◆ Work to be completed: Each line below must be reproduced exactly, though the pictures are to be dropped.

Start of Data shown

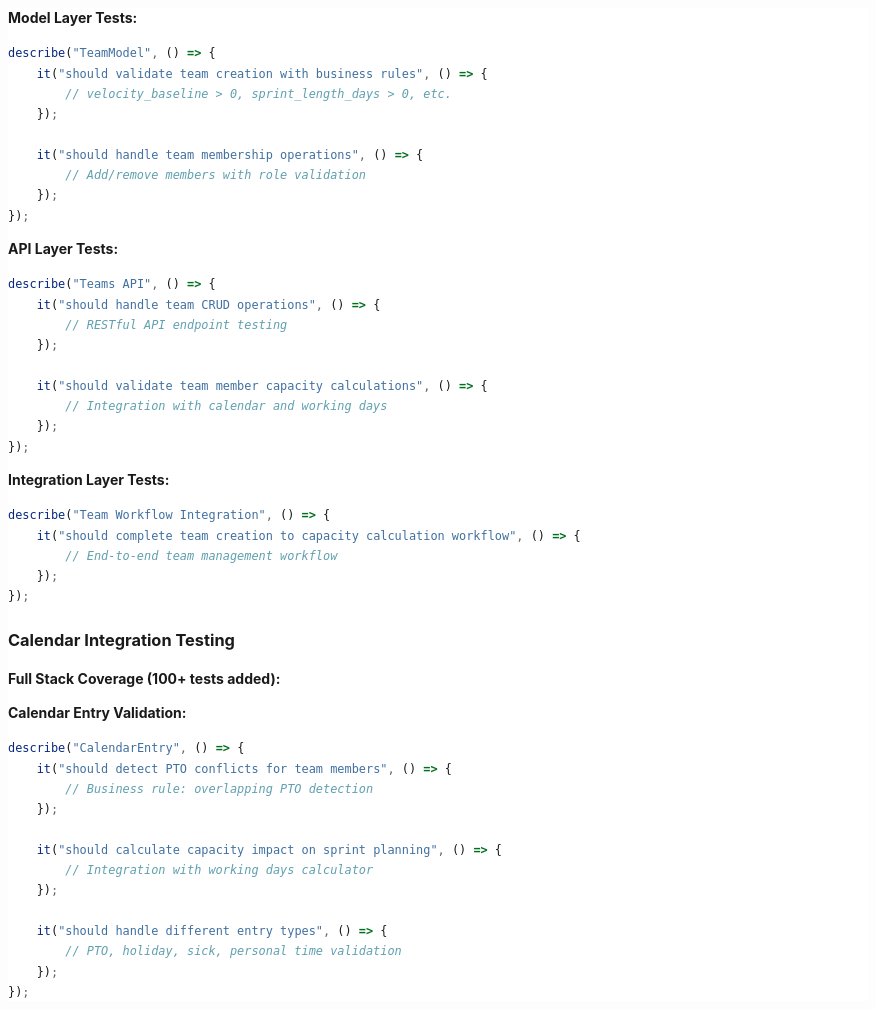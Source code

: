 **Model Layer Tests:**
```typescript
describe("TeamModel", () => {
    it("should validate team creation with business rules", () => {
        // velocity_baseline > 0, sprint_length_days > 0, etc.
    });
    
    it("should handle team membership operations", () => {
        // Add/remove members with role validation
    });
});
```

**API Layer Tests:**
```typescript
describe("Teams API", () => {
    it("should handle team CRUD operations", () => {
        // RESTful API endpoint testing
    });
    
    it("should validate team member capacity calculations", () => {
        // Integration with calendar and working days
    });
});
```

**Integration Layer Tests:**
```typescript
describe("Team Workflow Integration", () => {
    it("should complete team creation to capacity calculation workflow", () => {
        // End-to-end team management workflow
    });
});
```

### **Calendar Integration Testing**
**Full Stack Coverage (100+ tests added):**

**Calendar Entry Validation:**
```typescript
describe("CalendarEntry", () => {
    it("should detect PTO conflicts for team members", () => {
        // Business rule: overlapping PTO detection
    });
    
    it("should calculate capacity impact on sprint planning", () => {
        // Integration with working days calculator
    });
    
    it("should handle different entry types", () => {
        // PTO, holiday, sick, personal time validation
    });
});
```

End of Data shown

◆ Reply to the exercise:
Source code

: **Model Layer Tests:**
```typescript
describe("TeamModel", () => {
    it("should validate team creation with business rules", () => {
        // velocity_baseline > 0, sprint_length_days > 0, etc.
    });
    
    it("should handle team membership operations", () => {
        // Add/remove members with role validation
    });
});
```

**API Layer Tests:**
```typescript
describe("Teams API", () => {
    it("should handle team CRUD operations", () => {
        // RESTful API endpoint testing
    });
    
    it("should validate team member capacity calculations", () => {
        // Integration with calendar and working days
    });
});
```

**Integration Layer Tests:**
```typescript
describe("Team Workflow Integration", () => {
    it("should complete team creation to capacity calculation workflow", () => {
        // End-to-end team management workflow
    });
});
```

### **Calendar Integration Testing**
**Full Stack Coverage (100+ tests added):**

**Calendar Entry Validation:**
```typescript
describe("CalendarEntry", () => {
    it("should detect PTO conflicts for team members", () => {
        // Business rule: overlapping PTO detection
    });
    
    it("should calculate capacity impact on sprint planning", () => {
        // Integration with working days calculator
    });
    
    it("should handle different entry types", () => {
        // PTO, holiday, sick, personal time validation
    });
});
```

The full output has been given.